## ACTIVITY
Pull out every line of the listing below where "about" appears.

## DATASET EXCERPTS
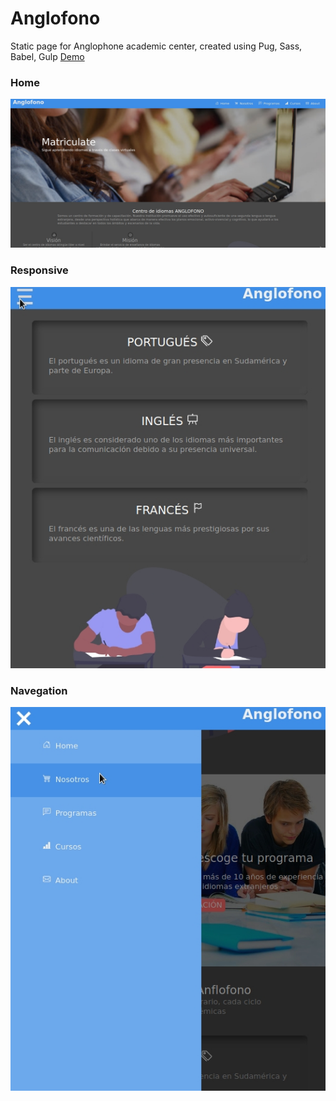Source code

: # Anglofono

Static page for Anglophone academic center, created using Pug, Sass, Babel, Gulp
[Demo](https://giancarloaparicio.github.io/Anglofono/)

### Home

![Home](Photo-1.jpg)

### Responsive

![Responsive](Photo-2.jpg)

### Navegation

![Responsive](Photo-3.jpg)
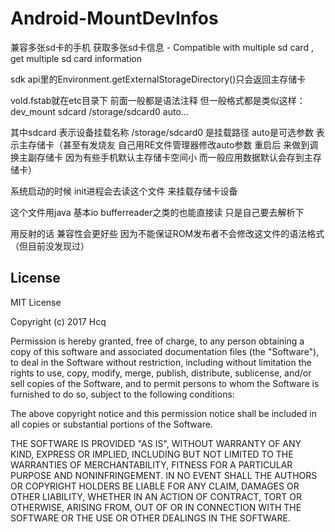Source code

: Android-MountDevInfos
=====================

兼容多张sd卡的手机 获取多张sd卡信息 - Compatible with multiple sd card , get multiple sd card information


sdk api里的Environment.getExternalStorageDirectory()只会返回主存储卡
 
vold.fstab就在etc目录下 前面一般都是语法注释 但一般格式都是类似这样：
dev_mount sdcard /storage/sdcard0 auto...
 
其中sdcard 表示设备挂载名称 /storage/sdcard0 是挂载路径 auto是可选参数 表示主存储卡（甚至有发烧友 自己用RE文件管理器修改auto参数 重启后 来做到调换主副存储卡 因为有些手机默认主存储卡空间小 而一般应用数据默认会存到主存储卡）
 
系统启动的时候 init进程会去读这个文件 来挂载存储卡设备 
 
这个文件用java 基本io bufferreader之类的也能直接读 只是自己要去解析下
 
用反射的话 兼容性会更好些 因为不能保证ROM发布者不会修改这文件的语法格式（但目前没发现过）

## License

MIT License

Copyright (c) 2017 Hcq

Permission is hereby granted, free of charge, to any person obtaining a copy
of this software and associated documentation files (the "Software"), to deal
in the Software without restriction, including without limitation the rights
to use, copy, modify, merge, publish, distribute, sublicense, and/or sell
copies of the Software, and to permit persons to whom the Software is
furnished to do so, subject to the following conditions:

The above copyright notice and this permission notice shall be included in all
copies or substantial portions of the Software.

THE SOFTWARE IS PROVIDED "AS IS", WITHOUT WARRANTY OF ANY KIND, EXPRESS OR
IMPLIED, INCLUDING BUT NOT LIMITED TO THE WARRANTIES OF MERCHANTABILITY,
FITNESS FOR A PARTICULAR PURPOSE AND NONINFRINGEMENT. IN NO EVENT SHALL THE
AUTHORS OR COPYRIGHT HOLDERS BE LIABLE FOR ANY CLAIM, DAMAGES OR OTHER
LIABILITY, WHETHER IN AN ACTION OF CONTRACT, TORT OR OTHERWISE, ARISING FROM,
OUT OF OR IN CONNECTION WITH THE SOFTWARE OR THE USE OR OTHER DEALINGS IN THE
SOFTWARE.
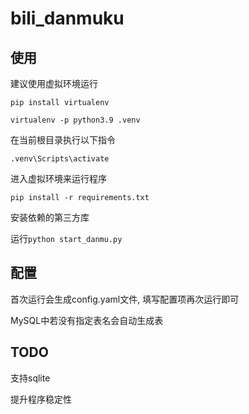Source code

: # bili_danmuku

## 使用

建议使用虚拟环境运行

`pip install virtualenv`

`virtualenv -p python3.9 .venv`

在当前根目录执行以下指令

``.venv\Scripts\activate``

进入虚拟环境来运行程序

``pip install -r requirements.txt``

安装依赖的第三方库

运行``python start_danmu.py``

## 配置

首次运行会生成config.yaml文件, 填写配置项再次运行即可

MySQL中若没有指定表名会自动生成表

## TODO

支持sqlite

提升程序稳定性
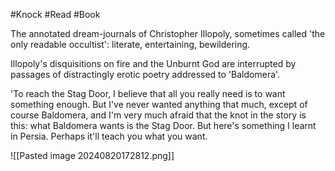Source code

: #Knock #Read #Book 

The annotated dream-journals of Christopher Illopoly, sometimes called 'the only readable occultist': literate, entertaining, bewildering.

Illopoly's disquisitions on fire and the Unburnt God are interrupted by passages of distractingly erotic poetry addressed to 'Baldomera'.

'To reach the Stag Door, I believe that all you really need is to want something enough. But I've never wanted anything that much, except of course Baldomera, and I'm very much afraid that the knot in the story is this: what Baldomera wants is the Stag Door. But here's something I learnt in Persia. Perhaps it'll teach you what you want.

![[Pasted image 20240820172812.png]]
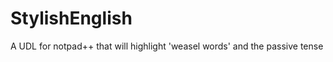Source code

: StylishEnglish
==============

A UDL for notpad++ that will highlight 'weasel words' and the passive tense
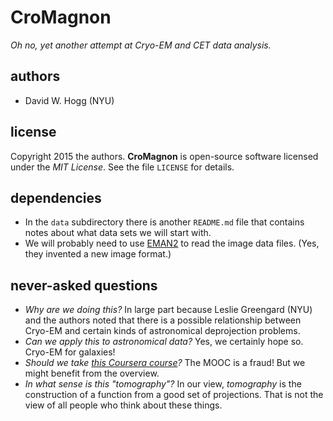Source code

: # CroMagnon
*Oh no, yet another attempt at Cryo-EM and CET data analysis.*

## authors
- David W. Hogg (NYU)

## license
Copyright 2015 the authors.
**CroMagnon** is open-source software licensed under the *MIT License*.
See the file `LICENSE` for details.

## dependencies
- In the `data` subdirectory there is another `README.md` file that contains
notes about what data sets we will start with.
- We will probably need to use
[EMAN2](http://blake.bcm.edu/emanwiki/EMAN2) to read the image data files.
(Yes, they invented a new image format.)

## never-asked questions
- *Why are we doing this?*
In large part because Leslie Greengard (NYU) and the authors noted that there
is a possible relationship between Cryo-EM and certain kinds of astronomical
deprojection problems.
- *Can we apply this to astronomical data?*
Yes, we certainly hope so.  Cryo-EM for galaxies!
- *Should we take [this Coursera course](https://www.coursera.org/learn/cryo-em)?*
The MOOC is a fraud!  But we might benefit from the overview.
- *In what sense is this "tomography"?*
In our view, *tomography* is the construction of a function from a good set
of projections.
That is not the view of all people who think about these things.
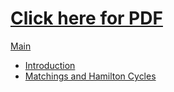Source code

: # [Click here for PDF](./math5425.pdf)

[Main](./math5425.tex)

- [Introduction](./introduction.tex)
- [Matchings and Hamilton Cycles](./matchings_and_hamilton_cycles.tex)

## RESPONSE BOX
notes about what data sets we will start with.
That is not the view of all people who think about these things.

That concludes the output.